* **Information shown**:
'''

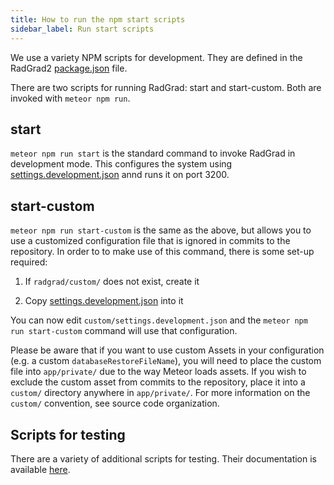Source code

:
 ```yaml
---
title: How to run the npm start scripts
sidebar_label: Run start scripts
---
```


We use a variety NPM scripts for development. They are defined in the RadGrad2 [package.json](https://github.com/radgrad/radgrad2/blob/master/app/package.json) file.

There are two scripts for running RadGrad: start and start-custom.
 Both are invoked with `meteor npm run`.

## start

`meteor npm run start` is the standard command to invoke RadGrad in development mode.  This configures the system using [settings.development.json](https://github.com/radgrad/radgrad2/blob/master/config/settings.development.json) annd runs it on port 3200.

## start-custom

`meteor npm run start-custom` is the same as the above, but allows you to use a customized configuration file that is ignored in commits to the repository. In order to to make use of this command, there is some set-up required:

  1.  If `radgrad/custom/` does not exist, create it

  2. Copy [settings.development.json](https://github.com/radgrad/radgrad/blob/master/config/settings.development.json) into it

You can now edit `custom/settings.development.json` and the `meteor npm run start-custom` command will use that configuration.

Please be aware that if you want to use custom Assets in your configuration (e.g. a custom `databaseRestoreFileName`), you will need to place the custom file into `app/private/` due to the way Meteor loads assets. If you wish to exclude the custom asset from commits to the repository, place it into a `custom/` directory anywhere in `app/private/`. For more information on the `custom/` convention, see source code organization.

## Scripts for testing

There are a variety of additional scripts for testing. Their documentation is available [here](../../testing/reference/testing-scripts).
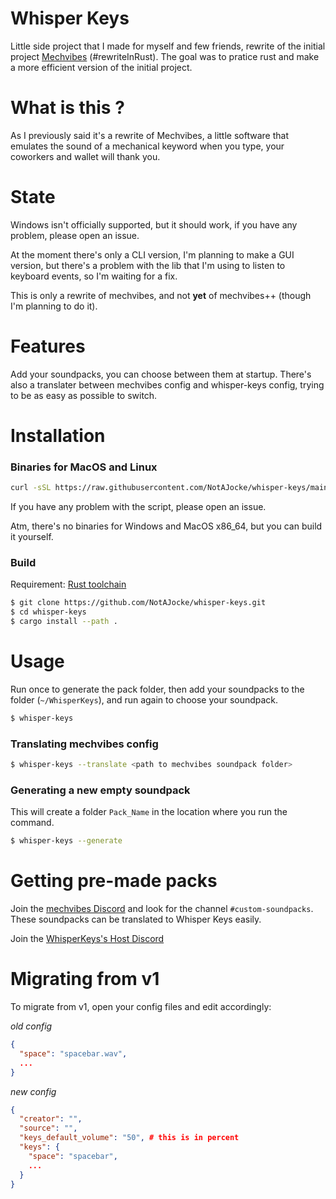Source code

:# Whisper Keys
Little side project that I made for myself and few friends, rewrite of the initial project [Mechvibes](https://github.com/hainguyents13/mechvibes) (#rewriteInRust). The goal was to pratice rust and make a more efficient version of the initial project.

# What is this ?
As I previously said it's a rewrite of Mechvibes, a little software that emulates the sound of a mechanical keyword when you type, your coworkers and wallet will thank you.

# State
Windows isn't officially supported, but it should work, if you have any problem, please open an issue.

At the moment there's only a CLI version, I'm planning to make a GUI version, but there's a problem with the lib that I'm using to listen to keyboard events, so I'm waiting for a fix.

This is only a rewrite of mechvibes, and not __yet__ of mechvibes++ (though I'm planning to do it).

# Features
Add your soundpacks, you can choose between them at startup. There's also a translater between mechvibes config and whisper-keys config, trying to be as easy as possible to switch.

# Installation
### Binaries for MacOS and Linux
```bash
curl -sSL https://raw.githubusercontent.com/NotAJocke/whisper-keys/main/install.sh | bash
```
If you have any problem with the script, please open an issue.

Atm, there's no binaries for Windows and MacOS x86_64, but you can build it yourself.

### Build
Requirement: [Rust toolchain](https://www.rust-lang.org/tools/install)
```bash
$ git clone https://github.com/NotAJocke/whisper-keys.git
$ cd whisper-keys
$ cargo install --path .
```

# Usage
Run once to generate the pack folder, then add your soundpacks to the folder (`~/WhisperKeys`), and run again to choose your soundpack.
```bash
$ whisper-keys
```

### Translating mechvibes config
```bash
$ whisper-keys --translate <path to mechvibes soundpack folder>
```

### Generating a new empty soundpack
This will create a folder `Pack_Name` in the location where you run the command.
```bash
$ whisper-keys --generate
```

# Getting pre-made packs
Join the [mechvibes Discord](https://discord.com/invite/MMVrhWxa4w) and look for the channel `#custom-soundpacks`. These soundpacks can be translated to Whisper Keys easily.

Join the [WhisperKeys's Host Discord](https://discord.gg/NBrkFgWnc2)

# Migrating from v1
To migrate from v1, open your config files and edit accordingly:

*old config*
```json
{
  "space": "spacebar.wav",
  ...
}
```

*new config*
```json
{
  "creator": "",
  "source": "",
  "keys_default_volume": "50", # this is in percent
  "keys": {
    "space": "spacebar",
    ...
  }
}
```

'''

* **What the task asks**: The answer should consist of every line from the listing above that includes the word "issue".

* **Answer box**:
Windows isn't officially supported, but it should work, if you have any problem, please open an issue.
If you have any problem with the script, please open an issue.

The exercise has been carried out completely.